Um mapa da distribuição de isótopos na madeira de árvores amazônicas poderá ser usado para ajudar na identificação de material extraído ilegalmente da floresta. O uso da razão entre diferentes formas de elementos -como oxigênio, carbono, nitrogênio e estrôncio- permite apontar com maior precisão a região de onde a árvore foi retirada e auxiliar no combate ao comércio ilícito.
A extração ilegal é uma das grandes causas de desmatamento na Amazônia. Para combater a prática, órgãos ambientais e a polícia tentam determinar a procedência da madeira apreendida.
Entre as ferramentas utilizadas atualmente estão:
análises da anatomia vegetal;
mapa de ocorrência das espécies;
registros burocráticos, como o DOF (Documento de Origem Florestal) -a licença necessária para o transporte e armazenamento emitida pelo Ministério do Meio Ambiente.
Esses métodos, contudo, nem sempre são suficientes para garantir a origem legal da mercadoria.
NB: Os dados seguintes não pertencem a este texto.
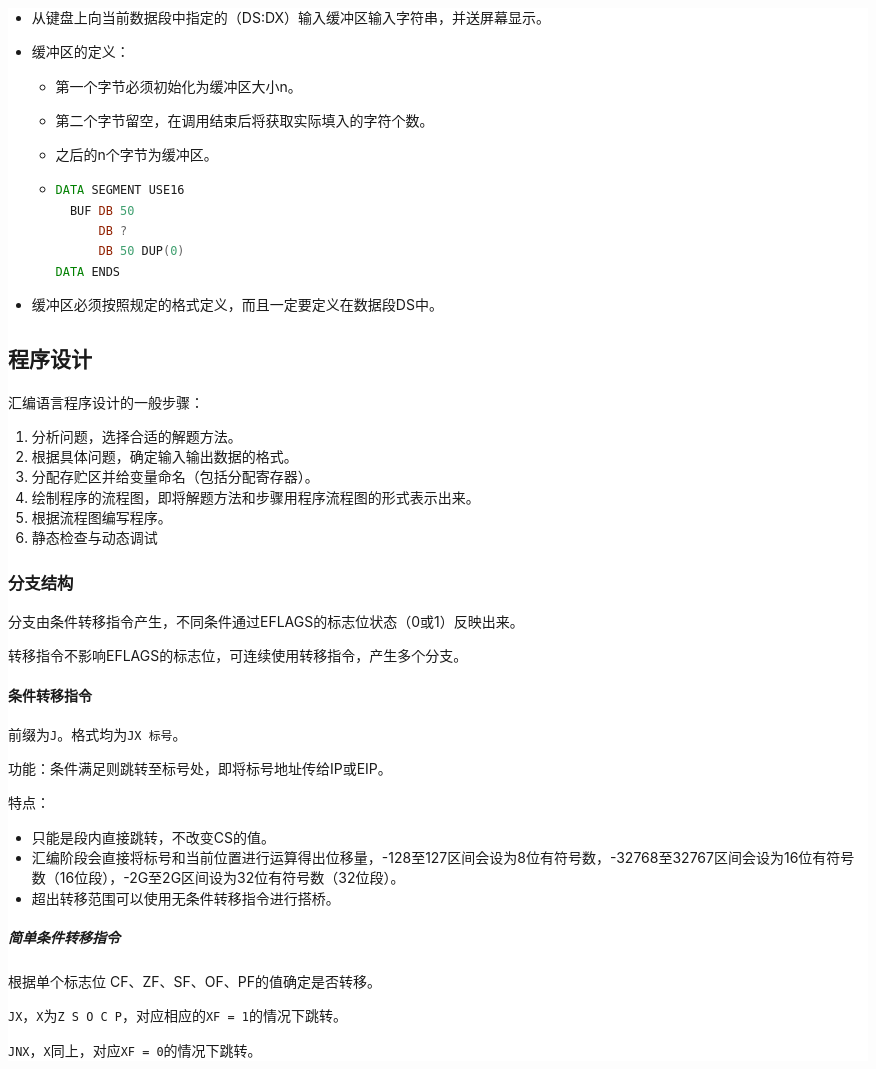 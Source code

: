   - 从键盘上向当前数据段中指定的（DS:DX）输入缓冲区输入字符串，并送屏幕显示。

  - 缓冲区的定义：

    - 第一个字节必须初始化为缓冲区大小n。

    - 第二个字节留空，在调用结束后将获取实际填入的字符个数。

    - 之后的n个字节为缓冲区。

    - ```asm
      DATA SEGMENT USE16
      	BUF DB 50
      		DB ?
      		DB 50 DUP(0)
      DATA ENDS
      ```

  - 缓冲区必须按照规定的格式定义，而且一定要定义在数据段DS中。

## 程序设计

汇编语言程序设计的一般步骤：

1. 分析问题，选择合适的解题方法。
2. 根据具体问题，确定输入输出数据的格式。
3. 分配存贮区并给变量命名（包括分配寄存器）。
4. 绘制程序的流程图，即将解题方法和步骤用程序流程图的形式表示出来。
5. 根据流程图编写程序。
6. 静态检查与动态调试

### 分支结构

分支由条件转移指令产生，不同条件通过EFLAGS的标志位状态（0或1）反映出来。

转移指令不影响EFLAGS的标志位，可连续使用转移指令，产生多个分支。

#### 条件转移指令

前缀为`J`。格式均为`JX 标号`。

功能：条件满足则跳转至标号处，即将标号地址传给IP或EIP。

特点：

- 只能是段内直接跳转，不改变CS的值。
- 汇编阶段会直接将标号和当前位置进行运算得出位移量，-128至127区间会设为8位有符号数，-32768至32767区间会设为16位有符号数（16位段），-2G至2G区间设为32位有符号数（32位段）。
- 超出转移范围可以使用无条件转移指令进行搭桥。

##### 简单条件转移指令

根据单个标志位 CF、ZF、SF、OF、PF的值确定是否转移。

`JX`，`X`为`Z S O C P`，对应相应的`XF = 1`的情况下跳转。

`JNX`，`X`同上，对应`XF = 0`的情况下跳转。

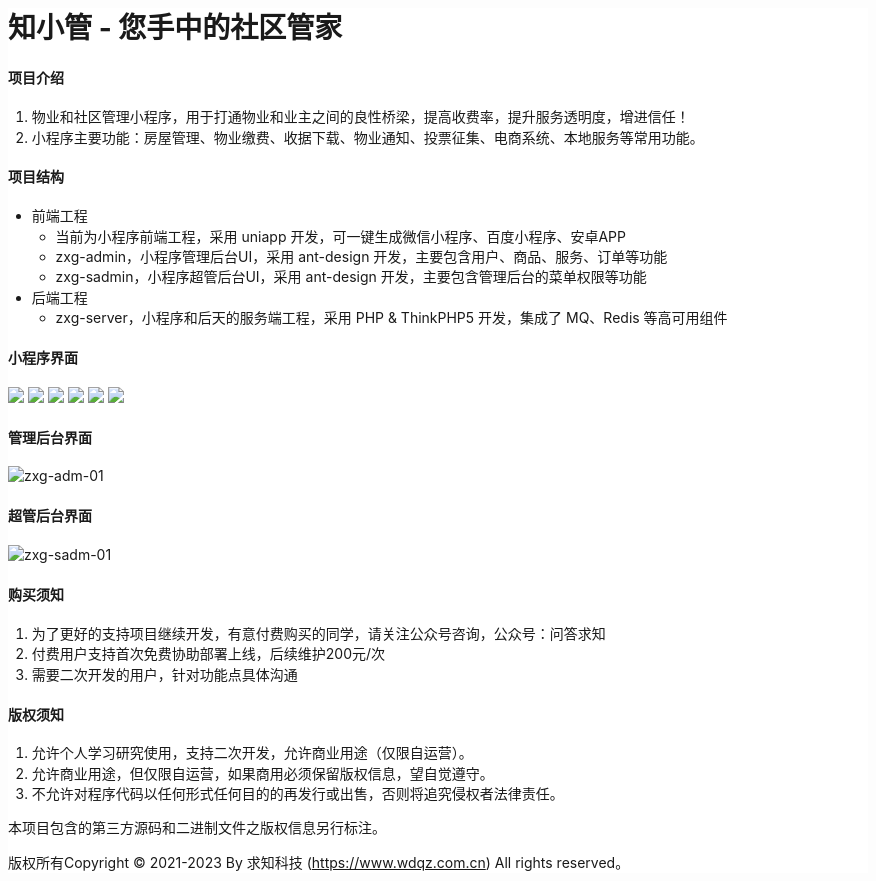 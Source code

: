 # 知小管 - 您手中的社区管家

#### 项目介绍
1. 物业和社区管理小程序，用于打通物业和业主之间的良性桥梁，提高收费率，提升服务透明度，增进信任！
2. 小程序主要功能：房屋管理、物业缴费、收据下载、物业通知、投票征集、电商系统、本地服务等常用功能。

#### 项目结构
- 前端工程
	* 当前为小程序前端工程，采用 uniapp 开发，可一键生成微信小程序、百度小程序、安卓APP
	* zxg-admin，小程序管理后台UI，采用 ant-design 开发，主要包含用户、商品、服务、订单等功能
	* zxg-sadmin，小程序超管后台UI，采用 ant-design 开发，主要包含管理后台的菜单权限等功能
- 后端工程
	* zxg-server，小程序和后天的服务端工程，采用 PHP & ThinkPHP5 开发，集成了 MQ、Redis 等高可用组件

#### 小程序界面
<img src="https://github.com/woodheader/zxg/assets/12424760/f6003a4e-faef-4fca-9d94-d1c1a906ce21" height="500px">
<img src="https://github.com/woodheader/zxg/assets/12424760/7774e979-6a63-4b8c-aa7d-2655637a2c6e" height="500px">
<img src="https://github.com/woodheader/zxg/assets/12424760/1643a4b2-7f56-4327-b487-8e7200f1b27c" height="500px">
<img src="https://github.com/woodheader/zxg/assets/12424760/3c73b0a6-9233-4b5c-bdd5-4c4bf5bbf5a3" height="500px">
<img src="https://github.com/woodheader/zxg/assets/12424760/75684c9e-ae89-4a4d-9e67-305d26719a20" height="500px">
<img src="https://github.com/woodheader/zxg/assets/12424760/9ff8141a-448e-4425-84c1-51a76da43203" height="500px">

#### 管理后台界面
![zxg-adm-01](https://github.com/woodheader/zxg/assets/12424760/6c8184d1-9bbe-489d-b296-21fad041b686)


#### 超管后台界面
![zxg-sadm-01](https://github.com/woodheader/zxg/assets/12424760/22bd50c1-3e0a-49df-bd33-4bf5933db426)



#### 购买须知
1. 为了更好的支持项目继续开发，有意付费购买的同学，请关注公众号咨询，公众号：问答求知
2. 付费用户支持首次免费协助部署上线，后续维护200元/次
3. 需要二次开发的用户，针对功能点具体沟通

#### 版权须知

1. 允许个人学习研究使用，支持二次开发，允许商业用途（仅限自运营）。
2. 允许商业用途，但仅限自运营，如果商用必须保留版权信息，望自觉遵守。
3. 不允许对程序代码以任何形式任何目的的再发行或出售，否则将追究侵权者法律责任。


本项目包含的第三方源码和二进制文件之版权信息另行标注。

版权所有Copyright © 2021-2023 By 求知科技 (https://www.wdqz.com.cn) All rights reserved。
Por isso, o grupo do professor Luiz Antonio Martinelli, titular no Cena-USP (Centro de Energia Nuclear na Agricultura da Universidade de São Paulo), em Piracicaba, está aperfeiçoando um novo instrumento.
Ele se baseia no uso dos isótopos -átomos de um mesmo elemento químico que possuem o mesmo número de prótons, mas diferente número de nêutrons- para restringir a área de onde a madeira foi extraída.